Is the M3 battery pack 2700 times larger than the Leaf’s? Because the Tesla took 45 minutes of heating while plugged into a Tesla Supercharger using 4 kWh before it would take a charge. The Leaf started charging as soon as the charging session started, so lets do a little math here.
Leaf: 1 second to start charging
M3: 45 minutes to start charging
45 minutes in seconds is 45 x 60 which = 2700 seconds
By your logic the Leaf’s battery capacity must be 1/2700th of that of the Tesla Model 3 for the difference in battery warming up enough to start charging time is concerned.
GM shares the coolant loop from the battery, Motors, and cabin heater in order to increase efficiency. So does tesla. I’m not sure on other manufacturers but it seems to be fairly common to do it
I looked into the tesla heat pump and it’s apparently built into this whole integrated unit with the octo-valve. I can’t tell if they are just using the term ‘heat pump’ to refer to a pump circulating regular coolant or if it works like a domestic heat pump which operates kind of like a reverse-cycle air conditioner.
It works like a domestic heat pump to increase efficiency. Most newer EVs are switching to heat pumps for that reason. GM Ultium, Hydundai/Kia and VW all run them
Thanks. That was my understanding when I first read about them. Articles I found yesterday seemed less clear.
liquid cooling offers a lot of advantages over air cooling.
motorcycles, probably the optimum vehicle for air cooling have almost universally abandoned air cooling because you just can’t get competitive power, packaging and etc with air cooling.
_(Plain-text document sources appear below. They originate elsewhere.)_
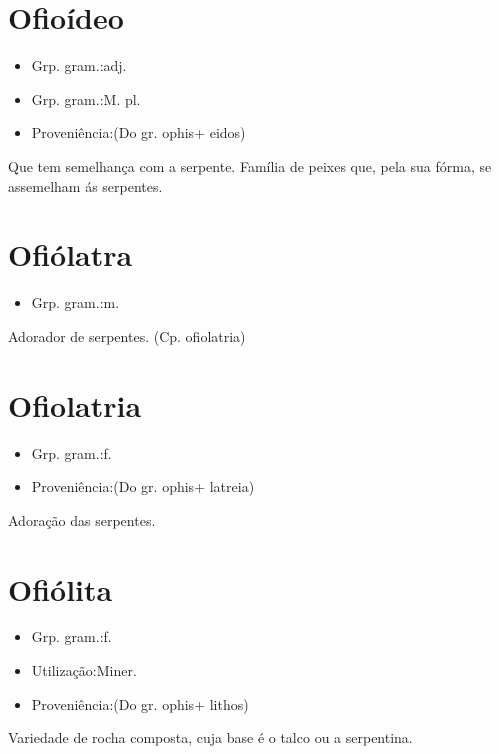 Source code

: \section{Ofioídeo}
\begin{itemize}
\item {Grp. gram.:adj.}
\end{itemize}
\begin{itemize}
\item {Grp. gram.:M. pl.}
\end{itemize}
\begin{itemize}
\item {Proveniência:(Do gr. \textunderscore ophis\textunderscore  + \textunderscore eidos\textunderscore )}
\end{itemize}
Que tem semelhança com a serpente.
Família de peixes que, pela sua fórma, se assemelham ás serpentes.
\section{Ofiólatra}
\begin{itemize}
\item {Grp. gram.:m.}
\end{itemize}
Adorador de serpentes.
(Cp. \textunderscore ofiolatria\textunderscore )
\section{Ofiolatria}
\begin{itemize}
\item {Grp. gram.:f.}
\end{itemize}
\begin{itemize}
\item {Proveniência:(Do gr. \textunderscore ophis\textunderscore  + \textunderscore latreia\textunderscore )}
\end{itemize}
Adoração das serpentes.
\section{Ofiólita}
\begin{itemize}
\item {Grp. gram.:f.}
\end{itemize}
\begin{itemize}
\item {Utilização:Miner.}
\end{itemize}
\begin{itemize}
\item {Proveniência:(Do gr. \textunderscore ophis\textunderscore  + \textunderscore lithos\textunderscore )}
\end{itemize}
Variedade de rocha composta, cuja base é o talco ou a serpentina.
the only reason small private airplanes still use air cooling is that the core engine designs are primarily WWII vintage and the cost of ground up certifying a new engine design is prohibitive when the existing engines are “good enough”
Said “advantage” doesn’t work when the battery is cold in cold temps, as the temp is “consistently” much colder than optimal and the only way to get it up to temp and keep it there is to suck a ton of power and by being colder for longer it sucks a ton of power. If anything air cooled batteries perform much better in the cold than liquid cooled ones. Since BEVs don’t generate much waste heat liquid cooling is a hinderance in cold conditions. You also need a lot more liquid coolant for a BEV battery pack than you need for an equivalent ICE vehicle.
Said density is only necessary for high power and longer range applications. There are plenty of BEVs that could be ACTIVELY air cooled instead. Again a Nissan Leaf with a fairly shoddy cooling fan modification will charge faster and preform much better in hot conditions. I am not advocating for EVERY BEV to have an ACTIVELY air cooled drivetrain, just mostly economy cars like the Leaf.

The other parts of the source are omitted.